| Problem requirements |
Which lines below include the string "variables"? Please show each one.

*** Block opens ***

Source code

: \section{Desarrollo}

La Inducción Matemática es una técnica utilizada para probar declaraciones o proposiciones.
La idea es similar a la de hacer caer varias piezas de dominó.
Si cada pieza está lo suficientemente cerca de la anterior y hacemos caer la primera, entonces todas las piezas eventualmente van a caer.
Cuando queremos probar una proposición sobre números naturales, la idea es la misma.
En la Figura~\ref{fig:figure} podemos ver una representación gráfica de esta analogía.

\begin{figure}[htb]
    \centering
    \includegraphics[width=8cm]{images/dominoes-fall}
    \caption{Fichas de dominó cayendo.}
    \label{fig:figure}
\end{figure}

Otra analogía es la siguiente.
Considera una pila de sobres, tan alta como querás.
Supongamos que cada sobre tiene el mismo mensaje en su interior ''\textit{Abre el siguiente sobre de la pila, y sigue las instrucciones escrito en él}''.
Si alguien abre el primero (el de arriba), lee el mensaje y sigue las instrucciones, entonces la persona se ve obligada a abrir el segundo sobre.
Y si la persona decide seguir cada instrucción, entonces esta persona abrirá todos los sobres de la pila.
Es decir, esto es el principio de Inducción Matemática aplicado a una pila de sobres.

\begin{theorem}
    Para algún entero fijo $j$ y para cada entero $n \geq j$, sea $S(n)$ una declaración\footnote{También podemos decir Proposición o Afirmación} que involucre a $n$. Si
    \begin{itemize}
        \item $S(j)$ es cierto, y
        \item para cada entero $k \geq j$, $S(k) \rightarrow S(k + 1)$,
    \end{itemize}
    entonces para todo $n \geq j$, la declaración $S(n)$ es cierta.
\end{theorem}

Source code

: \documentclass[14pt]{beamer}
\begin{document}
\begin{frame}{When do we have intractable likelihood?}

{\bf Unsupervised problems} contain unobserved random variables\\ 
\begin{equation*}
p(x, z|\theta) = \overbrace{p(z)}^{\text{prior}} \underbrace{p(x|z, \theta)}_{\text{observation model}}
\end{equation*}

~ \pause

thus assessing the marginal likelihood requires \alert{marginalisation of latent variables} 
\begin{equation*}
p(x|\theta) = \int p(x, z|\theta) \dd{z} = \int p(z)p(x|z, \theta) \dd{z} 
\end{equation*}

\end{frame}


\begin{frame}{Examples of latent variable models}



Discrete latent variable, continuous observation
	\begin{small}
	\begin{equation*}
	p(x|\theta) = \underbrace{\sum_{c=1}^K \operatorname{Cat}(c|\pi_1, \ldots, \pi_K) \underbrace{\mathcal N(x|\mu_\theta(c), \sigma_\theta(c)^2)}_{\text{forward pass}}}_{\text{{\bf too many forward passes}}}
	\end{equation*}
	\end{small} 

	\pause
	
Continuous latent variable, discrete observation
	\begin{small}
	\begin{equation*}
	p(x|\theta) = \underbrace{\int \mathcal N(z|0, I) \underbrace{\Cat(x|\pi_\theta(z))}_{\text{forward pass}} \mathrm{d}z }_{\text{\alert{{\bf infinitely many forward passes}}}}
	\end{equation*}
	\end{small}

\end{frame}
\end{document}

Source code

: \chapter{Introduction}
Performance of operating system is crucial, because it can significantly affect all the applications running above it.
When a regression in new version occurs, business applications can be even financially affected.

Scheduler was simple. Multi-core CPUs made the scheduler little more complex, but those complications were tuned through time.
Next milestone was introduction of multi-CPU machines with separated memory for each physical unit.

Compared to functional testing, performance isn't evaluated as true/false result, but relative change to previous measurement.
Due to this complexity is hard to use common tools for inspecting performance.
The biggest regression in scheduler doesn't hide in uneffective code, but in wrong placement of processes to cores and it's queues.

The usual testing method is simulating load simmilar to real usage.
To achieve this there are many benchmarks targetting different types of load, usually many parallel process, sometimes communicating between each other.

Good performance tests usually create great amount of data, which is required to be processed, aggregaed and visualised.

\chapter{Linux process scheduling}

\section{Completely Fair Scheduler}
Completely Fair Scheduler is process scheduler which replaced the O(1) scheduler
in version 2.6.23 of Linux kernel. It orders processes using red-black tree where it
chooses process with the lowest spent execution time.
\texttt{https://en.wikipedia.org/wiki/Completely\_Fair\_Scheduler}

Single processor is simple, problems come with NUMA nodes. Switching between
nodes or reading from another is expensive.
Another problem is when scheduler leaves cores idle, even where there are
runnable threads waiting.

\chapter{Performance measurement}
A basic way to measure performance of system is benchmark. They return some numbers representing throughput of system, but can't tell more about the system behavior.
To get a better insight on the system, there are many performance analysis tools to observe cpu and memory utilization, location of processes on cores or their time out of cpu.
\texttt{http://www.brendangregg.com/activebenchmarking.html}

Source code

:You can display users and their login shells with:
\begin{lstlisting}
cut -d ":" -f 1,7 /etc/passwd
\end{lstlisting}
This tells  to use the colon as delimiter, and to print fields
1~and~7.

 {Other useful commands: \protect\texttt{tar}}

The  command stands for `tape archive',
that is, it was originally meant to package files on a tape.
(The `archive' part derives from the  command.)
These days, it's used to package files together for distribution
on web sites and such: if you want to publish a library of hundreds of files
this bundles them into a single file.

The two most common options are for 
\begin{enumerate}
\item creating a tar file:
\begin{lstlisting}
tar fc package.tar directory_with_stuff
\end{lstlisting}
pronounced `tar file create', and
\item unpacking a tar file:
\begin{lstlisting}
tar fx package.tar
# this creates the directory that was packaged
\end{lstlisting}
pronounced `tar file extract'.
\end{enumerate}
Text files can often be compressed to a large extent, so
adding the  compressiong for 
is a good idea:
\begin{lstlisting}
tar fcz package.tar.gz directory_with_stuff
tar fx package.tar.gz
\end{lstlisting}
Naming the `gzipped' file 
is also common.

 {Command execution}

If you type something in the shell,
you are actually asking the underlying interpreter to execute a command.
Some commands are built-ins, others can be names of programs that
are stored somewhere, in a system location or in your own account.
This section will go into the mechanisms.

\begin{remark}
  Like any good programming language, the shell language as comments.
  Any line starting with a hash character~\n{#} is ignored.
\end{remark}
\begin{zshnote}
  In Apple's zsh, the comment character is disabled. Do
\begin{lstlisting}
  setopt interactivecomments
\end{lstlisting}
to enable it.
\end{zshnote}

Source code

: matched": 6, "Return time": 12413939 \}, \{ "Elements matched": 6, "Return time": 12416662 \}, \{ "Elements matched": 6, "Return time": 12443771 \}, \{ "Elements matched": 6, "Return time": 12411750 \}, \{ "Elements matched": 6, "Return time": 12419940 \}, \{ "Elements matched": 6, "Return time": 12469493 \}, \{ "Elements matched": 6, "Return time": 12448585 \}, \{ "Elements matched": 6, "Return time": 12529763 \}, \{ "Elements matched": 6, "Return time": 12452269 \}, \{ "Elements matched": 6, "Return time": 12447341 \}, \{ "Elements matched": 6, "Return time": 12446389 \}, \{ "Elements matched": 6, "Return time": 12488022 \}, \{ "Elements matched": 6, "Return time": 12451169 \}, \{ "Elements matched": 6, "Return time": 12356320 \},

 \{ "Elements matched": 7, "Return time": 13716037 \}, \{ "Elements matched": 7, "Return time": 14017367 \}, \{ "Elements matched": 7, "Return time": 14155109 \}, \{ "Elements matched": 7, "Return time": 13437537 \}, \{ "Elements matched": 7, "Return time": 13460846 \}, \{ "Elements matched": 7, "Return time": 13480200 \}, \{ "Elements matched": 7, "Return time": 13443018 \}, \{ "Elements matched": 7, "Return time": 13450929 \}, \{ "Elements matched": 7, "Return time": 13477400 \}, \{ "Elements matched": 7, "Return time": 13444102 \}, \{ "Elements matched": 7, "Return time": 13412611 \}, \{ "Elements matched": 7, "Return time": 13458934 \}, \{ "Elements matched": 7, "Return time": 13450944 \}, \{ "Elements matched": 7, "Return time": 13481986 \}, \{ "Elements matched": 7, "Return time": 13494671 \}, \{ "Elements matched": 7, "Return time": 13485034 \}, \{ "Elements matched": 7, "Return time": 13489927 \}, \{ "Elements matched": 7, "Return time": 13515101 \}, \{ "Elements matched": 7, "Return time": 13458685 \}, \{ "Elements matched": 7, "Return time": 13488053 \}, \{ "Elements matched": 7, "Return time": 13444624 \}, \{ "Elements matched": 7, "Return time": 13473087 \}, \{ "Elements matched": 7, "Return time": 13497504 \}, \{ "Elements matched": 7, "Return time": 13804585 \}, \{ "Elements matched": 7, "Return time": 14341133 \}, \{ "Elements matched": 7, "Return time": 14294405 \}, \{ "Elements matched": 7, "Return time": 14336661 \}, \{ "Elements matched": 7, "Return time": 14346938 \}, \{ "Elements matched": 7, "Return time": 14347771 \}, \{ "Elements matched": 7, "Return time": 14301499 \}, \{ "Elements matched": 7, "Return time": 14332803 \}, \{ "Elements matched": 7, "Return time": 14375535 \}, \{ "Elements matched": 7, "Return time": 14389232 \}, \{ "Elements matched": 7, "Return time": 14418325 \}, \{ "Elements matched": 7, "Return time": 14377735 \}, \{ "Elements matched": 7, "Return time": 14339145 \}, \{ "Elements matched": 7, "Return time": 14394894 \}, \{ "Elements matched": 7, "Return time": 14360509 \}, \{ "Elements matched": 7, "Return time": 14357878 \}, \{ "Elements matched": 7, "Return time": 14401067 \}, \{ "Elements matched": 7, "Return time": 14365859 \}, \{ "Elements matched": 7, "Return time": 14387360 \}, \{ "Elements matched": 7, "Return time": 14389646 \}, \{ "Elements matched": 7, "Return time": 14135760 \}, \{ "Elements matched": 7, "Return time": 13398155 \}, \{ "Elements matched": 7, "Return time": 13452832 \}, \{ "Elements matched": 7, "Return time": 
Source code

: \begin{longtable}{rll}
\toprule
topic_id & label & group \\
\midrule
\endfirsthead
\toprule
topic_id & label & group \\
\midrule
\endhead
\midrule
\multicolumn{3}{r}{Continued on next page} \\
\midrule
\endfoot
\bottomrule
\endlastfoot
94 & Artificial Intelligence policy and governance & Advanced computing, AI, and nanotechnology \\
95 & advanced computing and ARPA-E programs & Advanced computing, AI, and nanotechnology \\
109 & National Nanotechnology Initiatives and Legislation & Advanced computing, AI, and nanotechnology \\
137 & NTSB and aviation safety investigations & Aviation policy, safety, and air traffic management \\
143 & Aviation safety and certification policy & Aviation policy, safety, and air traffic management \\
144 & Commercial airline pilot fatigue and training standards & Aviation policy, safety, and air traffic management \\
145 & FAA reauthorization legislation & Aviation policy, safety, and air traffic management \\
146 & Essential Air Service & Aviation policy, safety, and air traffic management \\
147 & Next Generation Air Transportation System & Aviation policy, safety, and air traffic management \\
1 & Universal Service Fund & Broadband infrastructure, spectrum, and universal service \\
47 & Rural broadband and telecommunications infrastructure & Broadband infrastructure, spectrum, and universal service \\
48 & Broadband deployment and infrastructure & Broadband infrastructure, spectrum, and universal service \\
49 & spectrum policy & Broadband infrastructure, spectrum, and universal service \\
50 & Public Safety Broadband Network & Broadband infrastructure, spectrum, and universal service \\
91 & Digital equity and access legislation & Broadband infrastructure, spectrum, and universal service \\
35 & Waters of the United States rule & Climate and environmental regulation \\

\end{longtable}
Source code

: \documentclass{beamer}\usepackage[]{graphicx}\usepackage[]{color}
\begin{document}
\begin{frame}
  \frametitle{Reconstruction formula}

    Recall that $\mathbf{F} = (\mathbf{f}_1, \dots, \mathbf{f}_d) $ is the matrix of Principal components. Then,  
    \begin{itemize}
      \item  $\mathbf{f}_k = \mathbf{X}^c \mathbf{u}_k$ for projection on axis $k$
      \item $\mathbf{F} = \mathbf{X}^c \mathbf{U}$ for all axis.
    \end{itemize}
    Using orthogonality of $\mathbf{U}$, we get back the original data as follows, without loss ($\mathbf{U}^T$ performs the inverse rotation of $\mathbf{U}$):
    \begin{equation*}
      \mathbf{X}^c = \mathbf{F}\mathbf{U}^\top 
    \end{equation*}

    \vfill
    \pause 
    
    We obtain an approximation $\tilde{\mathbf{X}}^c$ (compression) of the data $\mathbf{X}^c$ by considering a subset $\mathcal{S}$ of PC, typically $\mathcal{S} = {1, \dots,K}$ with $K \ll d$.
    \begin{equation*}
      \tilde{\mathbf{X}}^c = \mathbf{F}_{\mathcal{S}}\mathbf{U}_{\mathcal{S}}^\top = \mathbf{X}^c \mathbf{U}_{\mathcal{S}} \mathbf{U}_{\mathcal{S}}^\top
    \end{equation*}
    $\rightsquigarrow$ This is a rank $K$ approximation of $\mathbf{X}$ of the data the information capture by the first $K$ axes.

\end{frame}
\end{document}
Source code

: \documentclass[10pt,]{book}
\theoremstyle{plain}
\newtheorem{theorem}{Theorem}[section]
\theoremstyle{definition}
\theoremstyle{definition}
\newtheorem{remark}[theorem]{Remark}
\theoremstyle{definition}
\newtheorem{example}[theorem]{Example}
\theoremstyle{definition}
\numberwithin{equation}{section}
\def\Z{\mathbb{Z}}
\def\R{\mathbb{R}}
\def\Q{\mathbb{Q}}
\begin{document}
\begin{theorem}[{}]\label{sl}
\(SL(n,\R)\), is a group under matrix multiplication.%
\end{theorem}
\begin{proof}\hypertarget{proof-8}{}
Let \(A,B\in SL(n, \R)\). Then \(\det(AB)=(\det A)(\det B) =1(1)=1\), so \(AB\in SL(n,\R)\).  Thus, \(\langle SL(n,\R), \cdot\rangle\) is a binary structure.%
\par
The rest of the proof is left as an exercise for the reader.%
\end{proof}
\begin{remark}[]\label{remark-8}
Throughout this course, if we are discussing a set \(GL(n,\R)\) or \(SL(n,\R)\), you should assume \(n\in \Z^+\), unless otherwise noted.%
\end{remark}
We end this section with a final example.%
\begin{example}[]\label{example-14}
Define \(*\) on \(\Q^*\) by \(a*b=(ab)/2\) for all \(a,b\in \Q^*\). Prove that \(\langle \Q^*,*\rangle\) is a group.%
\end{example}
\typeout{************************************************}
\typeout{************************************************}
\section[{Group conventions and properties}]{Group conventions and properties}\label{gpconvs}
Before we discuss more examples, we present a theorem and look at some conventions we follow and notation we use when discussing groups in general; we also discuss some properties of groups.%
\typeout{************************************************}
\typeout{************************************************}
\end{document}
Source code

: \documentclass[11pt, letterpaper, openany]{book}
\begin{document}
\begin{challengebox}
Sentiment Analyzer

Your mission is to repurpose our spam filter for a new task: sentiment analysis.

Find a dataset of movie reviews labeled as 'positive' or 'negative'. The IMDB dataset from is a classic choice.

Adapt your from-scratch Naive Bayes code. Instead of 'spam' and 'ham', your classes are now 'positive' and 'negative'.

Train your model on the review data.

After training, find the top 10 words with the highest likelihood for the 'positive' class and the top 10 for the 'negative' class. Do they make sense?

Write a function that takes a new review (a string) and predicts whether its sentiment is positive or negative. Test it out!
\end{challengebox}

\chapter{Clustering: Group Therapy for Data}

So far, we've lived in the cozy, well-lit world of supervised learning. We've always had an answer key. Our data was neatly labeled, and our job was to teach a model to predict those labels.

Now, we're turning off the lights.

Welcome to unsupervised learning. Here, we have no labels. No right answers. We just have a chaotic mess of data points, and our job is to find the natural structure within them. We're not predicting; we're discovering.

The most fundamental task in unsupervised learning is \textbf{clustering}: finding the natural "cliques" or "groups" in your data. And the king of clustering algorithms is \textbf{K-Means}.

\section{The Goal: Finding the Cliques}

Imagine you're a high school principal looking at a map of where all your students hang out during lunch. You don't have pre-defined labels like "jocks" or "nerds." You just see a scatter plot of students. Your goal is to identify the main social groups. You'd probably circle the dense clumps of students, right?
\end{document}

*** Block closes ***

| Output of the exercise |
{\bf Unsupervised problems} contain unobserved random variables\\ 
thus assessing the marginal likelihood requires \alert{marginalisation of latent variables} 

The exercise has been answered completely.